__RECORDS FOR PROCESSING__
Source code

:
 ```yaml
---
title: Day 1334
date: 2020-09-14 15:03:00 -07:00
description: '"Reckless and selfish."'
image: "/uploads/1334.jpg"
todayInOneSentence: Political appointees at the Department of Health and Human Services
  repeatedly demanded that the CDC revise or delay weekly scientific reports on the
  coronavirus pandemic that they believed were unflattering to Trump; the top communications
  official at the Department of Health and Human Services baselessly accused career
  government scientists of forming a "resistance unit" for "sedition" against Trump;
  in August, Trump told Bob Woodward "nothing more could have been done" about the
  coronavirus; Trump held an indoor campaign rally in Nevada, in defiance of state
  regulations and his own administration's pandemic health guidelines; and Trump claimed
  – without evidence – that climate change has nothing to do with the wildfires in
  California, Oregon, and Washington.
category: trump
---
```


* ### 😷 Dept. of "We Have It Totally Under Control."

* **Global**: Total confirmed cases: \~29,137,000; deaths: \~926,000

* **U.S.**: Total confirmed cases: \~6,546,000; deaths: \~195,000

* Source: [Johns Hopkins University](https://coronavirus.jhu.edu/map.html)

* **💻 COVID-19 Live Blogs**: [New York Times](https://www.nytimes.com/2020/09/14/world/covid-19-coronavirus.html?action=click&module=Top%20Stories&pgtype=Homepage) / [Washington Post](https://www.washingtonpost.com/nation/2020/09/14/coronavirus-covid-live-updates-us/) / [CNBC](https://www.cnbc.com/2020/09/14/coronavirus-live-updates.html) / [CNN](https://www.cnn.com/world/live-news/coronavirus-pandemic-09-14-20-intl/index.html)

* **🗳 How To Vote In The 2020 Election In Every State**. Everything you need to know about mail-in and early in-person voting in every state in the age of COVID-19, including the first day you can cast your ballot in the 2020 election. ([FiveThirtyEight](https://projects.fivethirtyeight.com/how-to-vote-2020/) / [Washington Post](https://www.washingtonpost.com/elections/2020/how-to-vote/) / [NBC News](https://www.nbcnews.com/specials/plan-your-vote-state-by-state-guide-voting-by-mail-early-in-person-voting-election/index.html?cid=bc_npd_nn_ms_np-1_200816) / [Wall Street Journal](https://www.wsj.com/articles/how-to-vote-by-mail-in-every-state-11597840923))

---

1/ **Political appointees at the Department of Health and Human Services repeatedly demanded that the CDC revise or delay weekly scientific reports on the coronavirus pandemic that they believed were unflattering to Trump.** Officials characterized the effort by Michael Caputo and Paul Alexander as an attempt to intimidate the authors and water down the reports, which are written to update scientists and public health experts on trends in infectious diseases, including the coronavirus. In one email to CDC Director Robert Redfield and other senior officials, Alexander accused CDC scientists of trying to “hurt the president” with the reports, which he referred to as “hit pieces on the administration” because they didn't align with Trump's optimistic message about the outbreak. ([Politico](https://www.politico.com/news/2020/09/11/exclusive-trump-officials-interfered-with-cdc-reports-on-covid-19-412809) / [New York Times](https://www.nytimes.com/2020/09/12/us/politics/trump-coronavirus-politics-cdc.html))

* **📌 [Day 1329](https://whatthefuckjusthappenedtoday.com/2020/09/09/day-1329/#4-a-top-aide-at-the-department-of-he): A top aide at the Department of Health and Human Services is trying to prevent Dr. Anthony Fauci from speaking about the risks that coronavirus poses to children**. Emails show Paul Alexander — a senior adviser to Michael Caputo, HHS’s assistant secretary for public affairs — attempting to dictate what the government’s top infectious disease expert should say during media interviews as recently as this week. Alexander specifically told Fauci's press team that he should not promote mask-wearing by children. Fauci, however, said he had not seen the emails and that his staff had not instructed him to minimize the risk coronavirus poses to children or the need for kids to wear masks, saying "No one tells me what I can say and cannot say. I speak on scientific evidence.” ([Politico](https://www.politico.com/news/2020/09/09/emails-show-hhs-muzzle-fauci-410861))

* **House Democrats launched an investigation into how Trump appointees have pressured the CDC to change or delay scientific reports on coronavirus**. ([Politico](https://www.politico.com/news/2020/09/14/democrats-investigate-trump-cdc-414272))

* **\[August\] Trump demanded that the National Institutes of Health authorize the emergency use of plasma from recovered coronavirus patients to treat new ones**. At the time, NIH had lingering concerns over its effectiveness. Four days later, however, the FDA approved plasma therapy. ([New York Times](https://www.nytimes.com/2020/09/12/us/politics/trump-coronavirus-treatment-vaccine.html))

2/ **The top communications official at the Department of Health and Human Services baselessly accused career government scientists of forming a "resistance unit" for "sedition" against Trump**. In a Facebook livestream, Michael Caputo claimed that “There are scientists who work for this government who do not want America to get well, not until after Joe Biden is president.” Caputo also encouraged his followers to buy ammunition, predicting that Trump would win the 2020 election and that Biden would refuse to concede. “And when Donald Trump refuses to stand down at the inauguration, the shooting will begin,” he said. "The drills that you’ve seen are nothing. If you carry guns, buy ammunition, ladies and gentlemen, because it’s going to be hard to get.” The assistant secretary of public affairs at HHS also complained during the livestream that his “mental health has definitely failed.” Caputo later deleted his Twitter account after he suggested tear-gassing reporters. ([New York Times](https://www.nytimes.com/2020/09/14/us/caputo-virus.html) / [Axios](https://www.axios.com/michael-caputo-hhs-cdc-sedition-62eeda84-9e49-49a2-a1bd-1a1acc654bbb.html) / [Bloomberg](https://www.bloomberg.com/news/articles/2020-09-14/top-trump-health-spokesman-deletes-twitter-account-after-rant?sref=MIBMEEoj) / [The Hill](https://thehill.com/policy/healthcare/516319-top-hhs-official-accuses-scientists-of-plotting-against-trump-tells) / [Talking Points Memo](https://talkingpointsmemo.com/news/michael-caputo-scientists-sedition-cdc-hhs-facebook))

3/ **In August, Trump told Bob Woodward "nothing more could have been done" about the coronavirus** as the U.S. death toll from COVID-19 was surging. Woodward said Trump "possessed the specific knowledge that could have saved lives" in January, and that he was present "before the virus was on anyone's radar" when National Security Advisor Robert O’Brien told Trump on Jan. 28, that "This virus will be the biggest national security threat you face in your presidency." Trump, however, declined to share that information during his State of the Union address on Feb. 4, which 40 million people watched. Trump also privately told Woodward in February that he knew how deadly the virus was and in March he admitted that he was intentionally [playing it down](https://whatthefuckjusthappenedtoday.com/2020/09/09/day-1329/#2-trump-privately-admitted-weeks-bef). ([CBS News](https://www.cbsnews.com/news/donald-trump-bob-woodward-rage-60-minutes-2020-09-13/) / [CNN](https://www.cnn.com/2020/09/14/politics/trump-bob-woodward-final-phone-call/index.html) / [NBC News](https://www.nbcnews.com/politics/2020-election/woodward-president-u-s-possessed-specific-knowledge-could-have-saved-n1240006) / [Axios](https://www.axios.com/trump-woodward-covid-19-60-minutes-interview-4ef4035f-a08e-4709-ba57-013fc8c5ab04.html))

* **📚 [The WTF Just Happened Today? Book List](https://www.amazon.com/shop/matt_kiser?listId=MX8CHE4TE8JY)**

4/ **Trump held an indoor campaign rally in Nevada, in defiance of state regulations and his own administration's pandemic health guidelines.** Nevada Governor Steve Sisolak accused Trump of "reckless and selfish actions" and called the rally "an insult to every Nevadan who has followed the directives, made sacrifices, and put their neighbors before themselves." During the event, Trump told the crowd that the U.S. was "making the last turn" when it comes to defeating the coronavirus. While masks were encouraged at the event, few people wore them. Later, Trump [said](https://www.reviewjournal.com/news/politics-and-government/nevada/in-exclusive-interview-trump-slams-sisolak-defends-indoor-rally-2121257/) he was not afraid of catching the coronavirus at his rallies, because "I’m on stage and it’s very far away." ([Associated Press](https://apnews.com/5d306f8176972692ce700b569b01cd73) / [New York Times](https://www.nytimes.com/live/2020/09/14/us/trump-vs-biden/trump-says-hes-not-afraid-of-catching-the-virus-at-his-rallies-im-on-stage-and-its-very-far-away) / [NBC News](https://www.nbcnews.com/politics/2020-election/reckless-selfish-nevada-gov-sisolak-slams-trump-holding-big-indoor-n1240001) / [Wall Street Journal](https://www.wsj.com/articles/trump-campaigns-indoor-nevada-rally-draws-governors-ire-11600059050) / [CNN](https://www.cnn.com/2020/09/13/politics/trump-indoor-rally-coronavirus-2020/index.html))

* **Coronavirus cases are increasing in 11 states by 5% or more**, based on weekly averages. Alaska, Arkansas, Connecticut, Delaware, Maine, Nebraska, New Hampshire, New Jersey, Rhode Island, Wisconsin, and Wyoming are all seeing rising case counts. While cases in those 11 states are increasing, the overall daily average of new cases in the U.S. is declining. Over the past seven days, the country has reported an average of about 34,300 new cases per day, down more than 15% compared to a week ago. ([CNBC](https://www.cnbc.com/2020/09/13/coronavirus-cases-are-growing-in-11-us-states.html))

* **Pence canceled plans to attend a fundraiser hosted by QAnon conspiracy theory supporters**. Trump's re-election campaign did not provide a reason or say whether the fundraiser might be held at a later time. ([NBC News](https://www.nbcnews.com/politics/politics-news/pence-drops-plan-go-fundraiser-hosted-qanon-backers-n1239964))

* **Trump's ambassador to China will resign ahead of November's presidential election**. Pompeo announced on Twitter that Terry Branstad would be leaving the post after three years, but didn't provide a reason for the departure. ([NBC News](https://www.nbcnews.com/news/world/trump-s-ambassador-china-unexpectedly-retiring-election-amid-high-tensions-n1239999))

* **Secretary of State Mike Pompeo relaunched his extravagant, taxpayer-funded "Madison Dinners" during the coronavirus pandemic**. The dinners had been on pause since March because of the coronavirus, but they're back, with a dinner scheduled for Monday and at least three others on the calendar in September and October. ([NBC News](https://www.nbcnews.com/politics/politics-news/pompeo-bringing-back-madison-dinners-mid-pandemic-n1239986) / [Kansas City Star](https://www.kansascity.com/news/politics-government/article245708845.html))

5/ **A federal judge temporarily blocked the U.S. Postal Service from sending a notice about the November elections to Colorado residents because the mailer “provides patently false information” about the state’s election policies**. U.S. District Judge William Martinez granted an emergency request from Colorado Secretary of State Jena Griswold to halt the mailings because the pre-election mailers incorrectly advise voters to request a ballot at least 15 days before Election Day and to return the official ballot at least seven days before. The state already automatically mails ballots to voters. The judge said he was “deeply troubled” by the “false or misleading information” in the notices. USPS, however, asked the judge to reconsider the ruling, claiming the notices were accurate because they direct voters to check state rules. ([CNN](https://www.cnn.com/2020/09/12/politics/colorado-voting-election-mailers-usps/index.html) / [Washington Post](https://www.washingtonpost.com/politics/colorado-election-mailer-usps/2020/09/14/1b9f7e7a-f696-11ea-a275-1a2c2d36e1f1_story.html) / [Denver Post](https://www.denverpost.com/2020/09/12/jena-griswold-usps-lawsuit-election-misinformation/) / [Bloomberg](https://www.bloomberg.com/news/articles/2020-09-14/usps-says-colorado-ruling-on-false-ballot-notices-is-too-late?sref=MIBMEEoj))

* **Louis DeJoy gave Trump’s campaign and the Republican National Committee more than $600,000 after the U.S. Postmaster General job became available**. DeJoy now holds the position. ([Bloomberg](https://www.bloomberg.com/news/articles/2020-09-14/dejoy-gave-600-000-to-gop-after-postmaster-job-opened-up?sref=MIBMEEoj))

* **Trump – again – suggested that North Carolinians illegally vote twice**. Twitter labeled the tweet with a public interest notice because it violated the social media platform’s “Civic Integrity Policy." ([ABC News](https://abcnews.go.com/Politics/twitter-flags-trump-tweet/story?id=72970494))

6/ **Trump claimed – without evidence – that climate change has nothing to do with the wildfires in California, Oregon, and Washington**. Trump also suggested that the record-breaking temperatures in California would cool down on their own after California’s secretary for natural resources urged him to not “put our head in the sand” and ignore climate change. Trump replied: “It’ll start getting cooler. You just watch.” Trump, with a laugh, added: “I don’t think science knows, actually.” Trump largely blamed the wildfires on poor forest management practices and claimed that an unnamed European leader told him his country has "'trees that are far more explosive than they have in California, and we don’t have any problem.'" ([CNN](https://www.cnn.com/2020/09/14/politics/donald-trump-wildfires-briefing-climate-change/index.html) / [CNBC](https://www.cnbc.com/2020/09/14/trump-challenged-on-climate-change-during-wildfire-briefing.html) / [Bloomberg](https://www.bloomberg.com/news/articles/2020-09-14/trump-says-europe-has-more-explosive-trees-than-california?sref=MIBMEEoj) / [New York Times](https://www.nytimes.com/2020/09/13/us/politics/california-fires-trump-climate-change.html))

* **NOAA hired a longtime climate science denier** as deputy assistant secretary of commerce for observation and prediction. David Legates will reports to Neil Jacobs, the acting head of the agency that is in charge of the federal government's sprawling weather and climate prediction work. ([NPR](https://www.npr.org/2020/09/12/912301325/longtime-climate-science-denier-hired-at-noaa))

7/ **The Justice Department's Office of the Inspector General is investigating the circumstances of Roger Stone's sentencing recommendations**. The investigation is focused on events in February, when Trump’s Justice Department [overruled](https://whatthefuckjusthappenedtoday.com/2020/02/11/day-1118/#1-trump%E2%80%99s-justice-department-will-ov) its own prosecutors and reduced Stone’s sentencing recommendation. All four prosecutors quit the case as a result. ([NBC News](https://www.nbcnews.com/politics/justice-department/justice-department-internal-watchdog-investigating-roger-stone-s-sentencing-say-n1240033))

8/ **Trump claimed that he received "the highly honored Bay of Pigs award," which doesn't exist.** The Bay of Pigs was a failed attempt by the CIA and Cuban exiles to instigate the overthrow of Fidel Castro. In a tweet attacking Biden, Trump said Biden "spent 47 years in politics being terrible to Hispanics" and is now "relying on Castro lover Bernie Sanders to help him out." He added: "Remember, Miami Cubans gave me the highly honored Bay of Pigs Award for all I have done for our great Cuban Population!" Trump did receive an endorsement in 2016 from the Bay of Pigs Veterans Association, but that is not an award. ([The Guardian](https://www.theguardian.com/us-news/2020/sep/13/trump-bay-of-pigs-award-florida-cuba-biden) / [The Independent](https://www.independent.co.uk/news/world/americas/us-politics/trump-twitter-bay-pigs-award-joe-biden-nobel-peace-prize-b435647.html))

__WORK INSTRUCTIONS__
Emit an exact copy of the lines spanning the start of the records to the line containing "Live Blogs**: [New", inclusive, and no other output.

__YOUR RESPONSE__
Source code

:
 ```yaml
---
title: Day 1334
date: 2020-09-14 15:03:00 -07:00
description: '"Reckless and selfish."'
image: "/uploads/1334.jpg"
todayInOneSentence: Political appointees at the Department of Health and Human Services
  repeatedly demanded that the CDC revise or delay weekly scientific reports on the
  coronavirus pandemic that they believed were unflattering to Trump; the top communications
  official at the Department of Health and Human Services baselessly accused career
  government scientists of forming a "resistance unit" for "sedition" against Trump;
  in August, Trump told Bob Woodward "nothing more could have been done" about the
  coronavirus; Trump held an indoor campaign rally in Nevada, in defiance of state
  regulations and his own administration's pandemic health guidelines; and Trump claimed
  – without evidence – that climate change has nothing to do with the wildfires in
  California, Oregon, and Washington.
category: trump
---
```


* ### 😷 Dept. of "We Have It Totally Under Control."

* **Global**: Total confirmed cases: \~29,137,000; deaths: \~926,000

* **U.S.**: Total confirmed cases: \~6,546,000; deaths: \~195,000

* Source: [Johns Hopkins University](https://coronavirus.jhu.edu/map.html)

* **💻 COVID-19 Live Blogs**: [New York Times](https://www.nytimes.com/2020/09/14/world/covid-19-coronavirus.html?action=click&module=Top%20Stories&pgtype=Homepage) / [Washington Post](https://www.washingtonpost.com/nation/2020/09/14/coronavirus-covid-live-updates-us/) / [CNBC](https://www.cnbc.com/2020/09/14/coronavirus-live-updates.html) / [CNN](https://www.cnn.com/world/live-news/coronavirus-pandemic-09-14-20-intl/index.html)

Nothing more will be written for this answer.